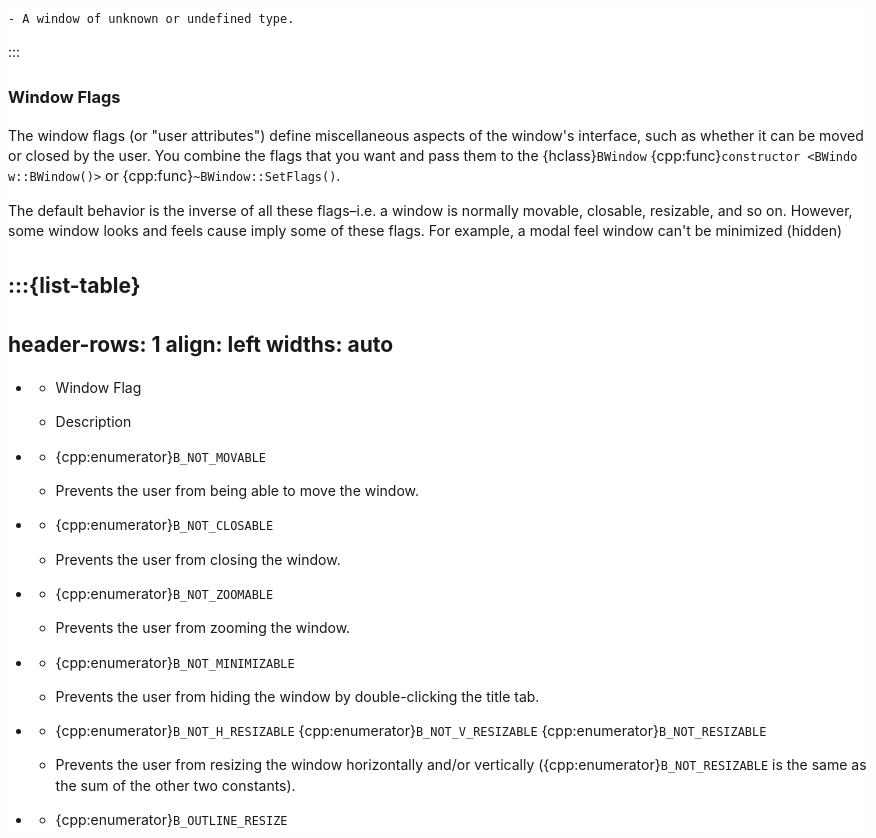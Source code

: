 	- A window of unknown or undefined type.


:::

### Window Flags

The window flags (or "user attributes") define miscellaneous aspects of the
window's interface, such as whether it can be moved or closed by the user.
You combine the flags that you want and pass them to the {hclass}`BWindow`
{cpp:func}`constructor <BWindow::BWindow()>` or
{cpp:func}`~BWindow::SetFlags()`.

The default behavior is the inverse of all these flags–i.e. a window is
normally movable, closable, resizable, and so on. However, some window
looks and feels cause imply some of these flags. For example, a modal feel
window can't be minimized (hidden)

:::{list-table}
---
header-rows: 1
align: left
widths: auto
---
-
	- Window Flag

	- Description

-
	- {cpp:enumerator}`B_NOT_MOVABLE`

	- Prevents the user from being able to move the window.

-
	- {cpp:enumerator}`B_NOT_CLOSABLE`

	- Prevents the user from closing the window.

-
	- {cpp:enumerator}`B_NOT_ZOOMABLE`

	- Prevents the user from zooming the window.

-
	- {cpp:enumerator}`B_NOT_MINIMIZABLE`

	- Prevents the user from hiding the window by double-clicking the title tab.

-
	- {cpp:enumerator}`B_NOT_H_RESIZABLE` {cpp:enumerator}`B_NOT_V_RESIZABLE`
{cpp:enumerator}`B_NOT_RESIZABLE`

	- Prevents the user from resizing the window horizontally and/or vertically
({cpp:enumerator}`B_NOT_RESIZABLE` is the same as the sum of the other two
constants).

-
	- {cpp:enumerator}`B_OUTLINE_RESIZE`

- - - - -

** TASK DETAILS **
The listing above should be returned word for word, with pictures omitted.

** SOLUTION TO THE EXERCISE **
Source code

: 	- A window of unknown or undefined type.


:::

### Window Flags

The window flags (or "user attributes") define miscellaneous aspects of the
window's interface, such as whether it can be moved or closed by the user.
You combine the flags that you want and pass them to the {hclass}`BWindow`
{cpp:func}`constructor <BWindow::BWindow()>` or
{cpp:func}`~BWindow::SetFlags()`.

The default behavior is the inverse of all these flags–i.e. a window is
normally movable, closable, resizable, and so on. However, some window
looks and feels cause imply some of these flags. For example, a modal feel
window can't be minimized (hidden)

:::{list-table}
---
header-rows: 1
align: left
widths: auto
---
-
	- Window Flag

	- Description

-
	- {cpp:enumerator}`B_NOT_MOVABLE`

	- Prevents the user from being able to move the window.

-
	- {cpp:enumerator}`B_NOT_CLOSABLE`

	- Prevents the user from closing the window.

-
	- {cpp:enumerator}`B_NOT_ZOOMABLE`

	- Prevents the user from zooming the window.

-
	- {cpp:enumerator}`B_NOT_MINIMIZABLE`

	- Prevents the user from hiding the window by double-clicking the title tab.

-
	- {cpp:enumerator}`B_NOT_H_RESIZABLE` {cpp:enumerator}`B_NOT_V_RESIZABLE`
{cpp:enumerator}`B_NOT_RESIZABLE`

	- Prevents the user from resizing the window horizontally and/or vertically
({cpp:enumerator}`B_NOT_RESIZABLE` is the same as the sum of the other two
constants).

-
	- {cpp:enumerator}`B_OUTLINE_RESIZE`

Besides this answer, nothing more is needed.